And so usually, especially as a first time home buyer, you've gotta get in when it feels a little uneasy. There's usually gonna be some, shoot, this is more than my this is more than my rent payment. I'm committing myself to a while because you really shouldn't buy and then just turn around and sell if I don't like it.

So it feels like a commitment that way too. But as you mentioned, you're not gonna. Get the benefits of that home price appreciation. You're never gonna get the benefits of stabilizing that monthly payment because over the last three years, if you didn't buy a house and haven't, didn't have that stable principle and interest payment, your rent's gone up quite a bit as well too.
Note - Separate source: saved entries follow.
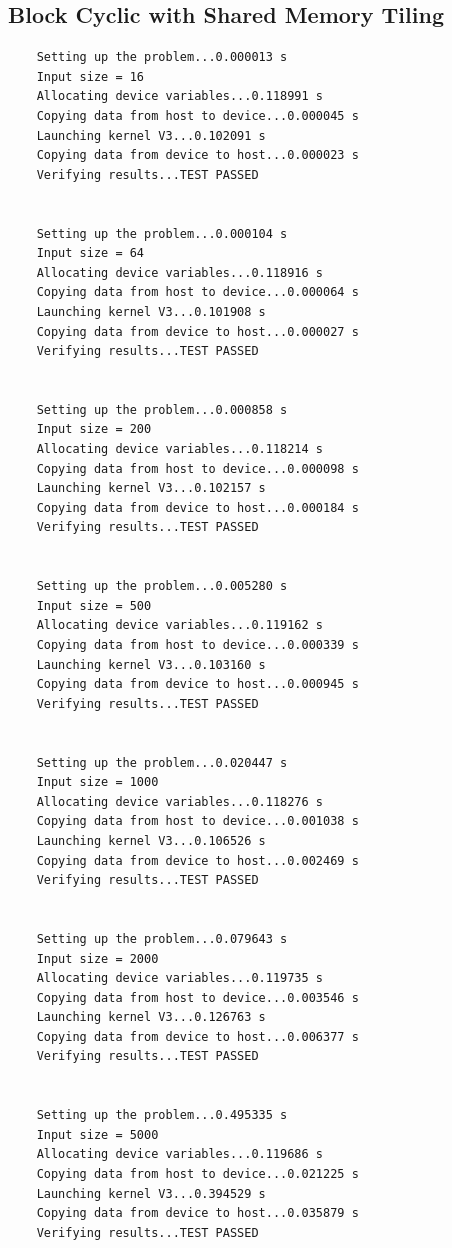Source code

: \documentclass{article}
\begin{document}
\subsection{Block Cyclic with Shared Memory Tiling}
\begin{verbatim}
	Setting up the problem...0.000013 s
	Input size = 16
	Allocating device variables...0.118991 s
	Copying data from host to device...0.000045 s
	Launching kernel V3...0.102091 s
	Copying data from device to host...0.000023 s
	Verifying results...TEST PASSED
	
	
	Setting up the problem...0.000104 s
	Input size = 64
	Allocating device variables...0.118916 s
	Copying data from host to device...0.000064 s
	Launching kernel V3...0.101908 s
	Copying data from device to host...0.000027 s
	Verifying results...TEST PASSED
	
	
	Setting up the problem...0.000858 s
	Input size = 200
	Allocating device variables...0.118214 s
	Copying data from host to device...0.000098 s
	Launching kernel V3...0.102157 s
	Copying data from device to host...0.000184 s
	Verifying results...TEST PASSED
	
	
	Setting up the problem...0.005280 s
	Input size = 500
	Allocating device variables...0.119162 s
	Copying data from host to device...0.000339 s
	Launching kernel V3...0.103160 s
	Copying data from device to host...0.000945 s
	Verifying results...TEST PASSED
	
	
	Setting up the problem...0.020447 s
	Input size = 1000
	Allocating device variables...0.118276 s
	Copying data from host to device...0.001038 s
	Launching kernel V3...0.106526 s
	Copying data from device to host...0.002469 s
	Verifying results...TEST PASSED
	
	
	Setting up the problem...0.079643 s
	Input size = 2000
	Allocating device variables...0.119735 s
	Copying data from host to device...0.003546 s
	Launching kernel V3...0.126763 s
	Copying data from device to host...0.006377 s
	Verifying results...TEST PASSED
	
	
	Setting up the problem...0.495335 s
	Input size = 5000
	Allocating device variables...0.119686 s
	Copying data from host to device...0.021225 s
	Launching kernel V3...0.394529 s
	Copying data from device to host...0.035879 s
	Verifying results...TEST PASSED
\end{verbatim}
\end{document}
And it's it's still ch While it can still be challenging and stressful for anyone, but especially a first time home buyer to make that leap. it's, if you're ready to make that commitment, it still can be a really good time to do it, and a lot better time than the last couple years have been.

Randy: Yeah, I agree.

Troy: What do you, I know you deal with developers and some different projects and stuff that way. Are you seeing anything on those fronts at all regarding the market?
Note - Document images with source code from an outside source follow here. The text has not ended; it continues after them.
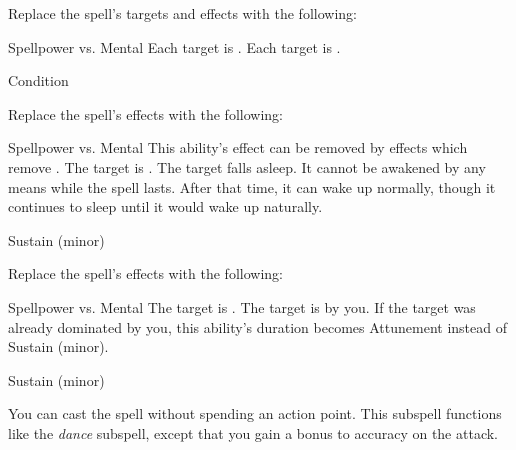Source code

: Replace the spell's targets and effects with the following:
\begin{spellcontent}
\begin{augmenttargetinginfo}
\end{augmenttargetinginfo}
\begin{augmenteffects}
\begin{spellattack}{Spellpower vs. Mental}
\spellsuccess Each target is \disoriented.
\spellcritical Each target is \confused.
\end{spellattack}
\spelldur Condition
\end{augmenteffects}
\end{spellcontent}
Replace the spell's effects with the following:
\begin{spellcontent}
\begin{augmenteffects}
\begin{spellattack}{Spellpower vs. Mental}
\spellspecial This ability's effect can be removed by effects which remove .
\spellsuccess The target is \blinded.
\spellcritical
The target falls asleep.
It cannot be awakened by any means while the spell lasts.
After that time, it can wake up normally, though it continues to sleep until it would wake up naturally.
\end{spellattack}
\spelldur Sustain (minor)
\end{augmenteffects}
\end{spellcontent}
Replace the spell's effects with the following:
\begin{spellcontent}
\begin{augmenteffects}
\begin{spellattack}{Spellpower vs. Mental}
\spellsuccess The target is .
\spellcritical
The target is  by you.
If the target was already dominated by you, this ability's duration becomes Attunement instead of Sustain (minor).
\end{spellattack}
\spelldur Sustain (minor)
\end{augmenteffects}
\end{spellcontent}
You can cast the spell without spending an action point.
This subspell functions like the \textit{dance} subspell, except that you gain a  bonus to accuracy on the attack.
Randy: What I have seen is the larger track builders. Have slowed down from land acquisition quite a bit. And they're really trying to get what they've got already, their inventory of land slash homes to be built off their books. And so because they're concerned about the economy, the downside of that is, is that's gonna take us back to an inventory crunch.

Because at some point we are going to come out of whatever this is, and people are still gonna need housing. And a lot of people want to buy new homes, but if they're not enough new homes to fill that appetite, resale is gonna be where it's at again. And then here we go back again. Now I'm not gonna, I'm not saying it's gonna go back to the supply and demand situation that we had a couple years ago, because I think interest rates had a big piece of that as well.

But it's gonna st it's gonna definitely. tough. At some point down the line for people that maybe they've decided to wait to see what's gonna happen with the economy. And then when they feel good about it, they're gonna jump back in along with everybody else that has waited to see. And it's gonna be tough again.

And at some point builders are gonna run out of inventory. And then we're here, we're back our here, we're back to the resale piece, and everybody's gonna be going after the same product, which is gonna drive prices up, which is going to continue to. Domino into a lot of people getting frustrated with trying to buy a home,

Troy: Sure. No, I think one thing that a lot of average people don't realize is that Mo a lot of these home builders, especially the larger ones, are publicly traded companies. So they're doing things based on these 90 day quarterly metrics to hits, to hit their publicly public estimates of what they should do so that their stock price looks good and They again, when they need to, they'll slash prices lower than they lower than you would normally do if you're really thinking out 10 years.

But if you're only thinking out the next 10 months, you're gonna do things differently slash the amount of inventory you're buying slash some prices to actually just make sales happen. And then vice versa, you do, you start to have that inventory crunch and then they can, start to build more charge premiums and make additional profits.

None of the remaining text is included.